## Provided records
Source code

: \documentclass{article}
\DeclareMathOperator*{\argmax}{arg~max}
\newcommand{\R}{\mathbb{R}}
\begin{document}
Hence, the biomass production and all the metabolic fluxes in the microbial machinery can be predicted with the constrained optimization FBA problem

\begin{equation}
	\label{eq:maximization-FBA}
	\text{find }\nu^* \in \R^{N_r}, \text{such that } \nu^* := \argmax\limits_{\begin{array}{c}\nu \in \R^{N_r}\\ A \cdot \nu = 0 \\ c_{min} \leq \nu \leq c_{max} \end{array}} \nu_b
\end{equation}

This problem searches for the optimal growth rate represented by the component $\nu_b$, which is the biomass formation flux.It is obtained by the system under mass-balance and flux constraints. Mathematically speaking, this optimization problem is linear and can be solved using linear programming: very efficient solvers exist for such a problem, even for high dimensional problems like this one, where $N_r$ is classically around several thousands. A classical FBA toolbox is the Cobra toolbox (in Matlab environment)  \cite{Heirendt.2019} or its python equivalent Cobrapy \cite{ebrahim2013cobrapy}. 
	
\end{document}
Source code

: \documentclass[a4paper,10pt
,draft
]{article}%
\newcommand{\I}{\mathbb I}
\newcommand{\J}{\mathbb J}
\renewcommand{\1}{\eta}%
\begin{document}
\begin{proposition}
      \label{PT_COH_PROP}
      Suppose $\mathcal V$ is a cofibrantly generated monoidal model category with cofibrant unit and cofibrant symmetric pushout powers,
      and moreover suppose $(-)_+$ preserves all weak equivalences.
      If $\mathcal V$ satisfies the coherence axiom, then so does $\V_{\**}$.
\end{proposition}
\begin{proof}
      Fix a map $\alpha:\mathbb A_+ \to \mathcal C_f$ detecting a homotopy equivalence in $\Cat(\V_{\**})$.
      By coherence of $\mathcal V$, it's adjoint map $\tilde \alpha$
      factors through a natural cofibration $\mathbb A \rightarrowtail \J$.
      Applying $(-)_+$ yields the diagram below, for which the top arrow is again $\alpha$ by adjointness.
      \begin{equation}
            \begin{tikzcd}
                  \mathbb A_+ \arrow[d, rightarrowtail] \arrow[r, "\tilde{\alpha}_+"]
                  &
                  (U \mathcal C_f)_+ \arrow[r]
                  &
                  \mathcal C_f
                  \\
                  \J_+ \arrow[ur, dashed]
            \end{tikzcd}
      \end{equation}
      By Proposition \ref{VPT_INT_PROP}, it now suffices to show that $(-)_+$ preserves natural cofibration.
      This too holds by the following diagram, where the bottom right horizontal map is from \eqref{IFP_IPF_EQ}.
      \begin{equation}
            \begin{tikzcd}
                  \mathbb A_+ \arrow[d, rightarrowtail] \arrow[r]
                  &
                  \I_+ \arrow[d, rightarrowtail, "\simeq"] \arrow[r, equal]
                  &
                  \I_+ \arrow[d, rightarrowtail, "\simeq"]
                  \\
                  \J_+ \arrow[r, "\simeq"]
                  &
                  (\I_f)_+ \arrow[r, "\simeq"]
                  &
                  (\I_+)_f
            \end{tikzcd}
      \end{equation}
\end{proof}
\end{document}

## Work task
Look through the entries above, and wherever a line holds the word "tilde", copy it.

## Answer box
      By coherence of $\mathcal V$, it's adjoint map $\tilde \alpha$
                  \mathbb A_+ \arrow[d, rightarrowtail] \arrow[r, "\tilde{\alpha}_+"]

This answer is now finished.